What kind of history Americans should read, see, or fund is no longer merely a matter of professional interest to teachers, historians, and museum curators. Everywhere now, history is increasingly being held hostage, but to what end and why? 1

“History wars” have been discussed on television, in the news, and at professional meetings. Today public history is being contested as part of a national debate about who owns history, a debate that climaxed with the cancellation of the Enola Gay exhibition at the National Air and Space Museum in Washington, D.C. As part of this debate, critics are denouncing museum exhibits as too authoritarian, as insensitive to the multiple perspectives, experiences, and values of their diverse audiences. The questioning of authority in exhibit planning is, in fact, a relevant issue in countless museums, not just those publicized in the national media. Henry Ford Museum’s Clockwork: American Time and Timepieces, is a case in point, illustrating how questions of authority within the planning team, and between the team and important “outside” interests, had an impact on the exhibit’s final product.

Changing ideas of time, clock technology, and the history of the American clock industry are all subjects that have received historical scrutiny in recent years. 2 To the exhibit planners, the process of incorporating current [End Page 489] scholarship and some recently acquired pieces into an updated exhibit of the museum’s timekeeping collection at first seemed straightforward.
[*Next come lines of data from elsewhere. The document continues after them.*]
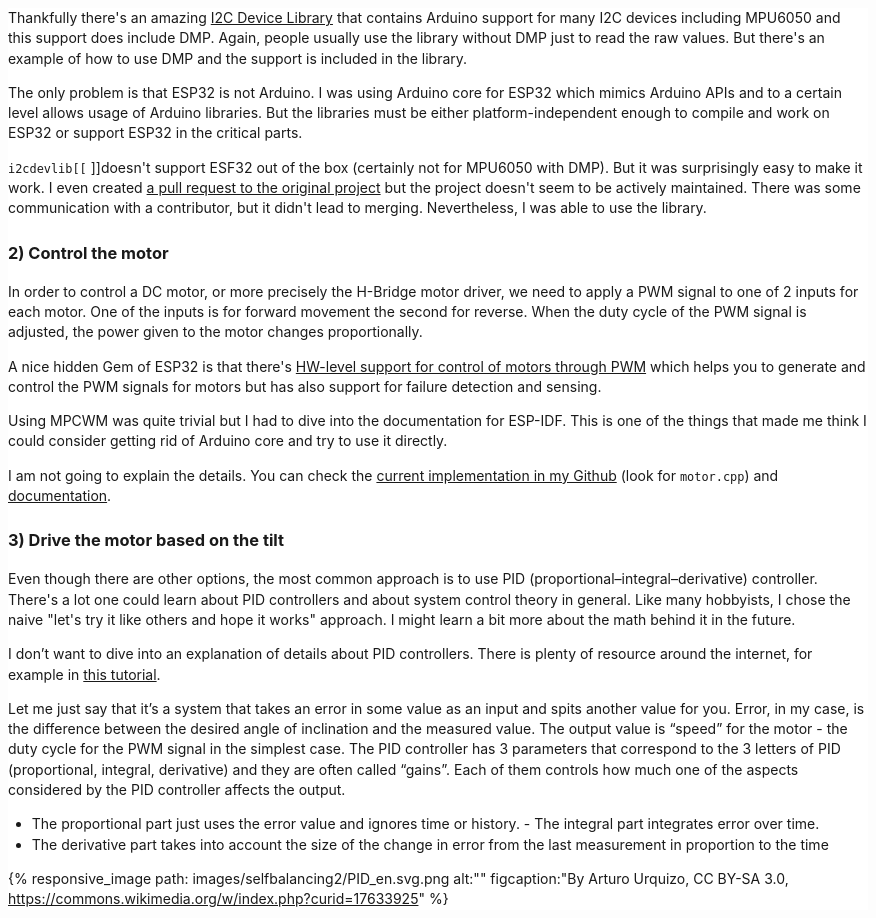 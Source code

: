 Thankfully there's an amazing [I2C Device Library][i2cdevlib] that contains Arduino support for many I2C devices including MPU6050 and this support does include DMP. Again, people usually use the library without DMP just to read the raw values. But there's an example of how to use DMP and the support is included in the library.

The only problem is that ESP32 is not Arduino. I was using Arduino core for ESP32 which mimics Arduino APIs and to a certain level allows usage of Arduino libraries. But the libraries must be either platform-independent enough to compile and work on ESP32 or support ESP32 in the critical parts.

`i2cdevlib[[` ]]doesn't support ESF32 out of the box (certainly not for MPU6050 with DMP). But it was surprisingly easy to make it work. I even created [a pull request to the original project](https://github.com/jrowberg/i2cdevlib/pull/530) but the project doesn't seem to be actively maintained. There was some communication with a contributor, but it didn't lead to merging. Nevertheless, I was able to use the library.

### 2) Control the motor

In order to control a DC motor, or more precisely the H-Bridge motor driver, we need to apply a PWM signal to one of 2 inputs for each motor. One of the inputs is for forward movement the second for reverse. When the duty cycle of the PWM signal is adjusted, the power given to the motor changes proportionally.

A nice hidden Gem of ESP32 is that there's [HW-level support for control of motors through PWM][mcmpw] which helps you to generate and control the PWM signals for motors but has also support for failure detection and sensing.

Using MPCWM was quite trivial but I had to dive into the documentation for ESP-IDF. This is one of the things that made me think I could consider getting rid of Arduino core and try to use it directly.

I am not going to explain the details. You can check the [current implementation in my Github][firmware] (look for `motor.cpp`) and [documentation][mcmpw].

### 3) Drive the motor based on the tilt

Even though there are other options, the most common approach is to use PID (proportional–integral–derivative) controller. There's a lot one could learn  about PID controllers and about system control theory in general. Like many hobbyists, I chose the naive "let's try it like others and hope it works" approach. I might learn a bit more about the math behind it in the future.

I don’t want to dive into an explanation of details about PID controllers. There is plenty of resource around the internet, for example in [this tutorial][selfbalancinginstructablepid].

Let me just say that it’s a system that takes an error in some value as an input and spits another value for you. Error, in my case, is the difference between the desired angle of inclination and the measured value. The output value is “speed” for the motor - the duty cycle for the PWM signal in the simplest case. The PID controller has 3 parameters that correspond to the 3 letters of PID (proportional, integral, derivative) and they are often called “gains”. Each of them controls how much one of the aspects considered by the PID controller affects the output.

- The proportional part just uses the error value and ignores time or history. - The integral part integrates error over time.
- The derivative part takes into account the size of the change in error from the last measurement in proportion to the time

{% responsive_image path: images/selfbalancing2/PID_en.svg.png alt:""  figcaption:"By Arturo Urquizo, CC BY-SA 3.0, https://commons.wikimedia.org/w/index.php?curid=17633925" %}


[pulsecounter]: <https://docs.espressif.com/projects/esp-idf/en/latest/esp32/api-reference/peripherals/pcnt.html> "ESP32 pulse counter"
[mcmpw]: <https://docs.espressif.com/projects/esp-idf/en/latest/esp32/api-reference/peripherals/mcpwm.html> "ESP32 MCPWM documentation"
[firmware]: <https://github.com/josefadamcik/ESP32SelfBalancingRobot> "Self-balancing robot firmware at Github"
[espidf]: <https://github.com/espressif/esp-idf> "ESP-IDF by Espressif"
[espidfdoc]: <https://docs.espressif.com/projects/esp-idf/en/stable/> "ESP-IDF documentation"
[i2cdevlib]: <http://www.i2cdevlib.com/> "I2C devlib website"
[i2cdevlibgithub]: <https://github.com/jrowberg/i2cdevlib> "I2C devlib Github"
[i2cdevlibmpu6050]: <https://github.com/jrowberg/i2cdevlib/tree/master/Arduino/MPU6050> "i2cdevlib's Arduino support MPU6050"
[mpu6050]: <https://invensense.tdk.com/products/motion-tracking/6-axis/mpu-6050/> "MPU6050"
[i2cdevlibpr]: <https://github.com/jrowberg/i2cdevlib/pull/530> "Pull request to allow compilation on ESP32"
[esp32datasheet]: <https://www.espressif.com/sites/default/files/documentation/esp32-wroom-32d_esp32-wroom-32u_datasheet_en.pdf> "ESP32-WROOM-32D datasheet"
[selfbalancinginstructable]: <https://www.instructables.com/id/Arduino-Self-Balancing-Robot-1/> "Arduino-Self-Balancing-Robot-1"
[selfbalancinginstructablepid]: <https://www.instructables.com/id/Arduino-Self-Balancing-Robot-1/#step6> "Arduino-Self-Balancing-Robot-1 PID"
[selfbalancingalex]: <http://axelsdiy.brinkeby.se/?page_id=1447> "Mini balancing robot on Axel's DIY"
[remotexy]: <https://remotexy.com/> "Remote XY"
[^1]: With all the respect to the authors of Arduino IDE and its purpose, I am not able to work with an editor so basic since I am used to working with a professional IDE.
Right from the beginning, however, the team found itself mediating between advocates of dramatically different goals, points of view, and value systems.

Setting the Context

The original charge given to the exhibit planning team in the fall of 1994 was to redesign the museum’s “clock corridor” within the brief span of a little over a year and with the modest budget of forty thousand dollars. The funding for this exhibit was bequeathed to the museum by J. Alford Jones, a clock collector who donated many clocks to the museum. Because funding came from a member of the local, close-knit clock collectors’ “community,” the museum assumed from the outset that the exhibit had to retain, at its core, examples of the museum’s exceptionally fine clock collection. From the beginning, two clock collectors became actively involved in the planning. The two had previously cataloged the museum’s clock collection and had been instrumental in obtaining the funding for the exhibit. Their voluminous notes on roughly 250 of the “most significant” clocks in the museum’s collection served as an invaluable resource in selecting objects for the exhibit. In deciding which objects were “significant,” the planners thus used the perspective of clock collectors.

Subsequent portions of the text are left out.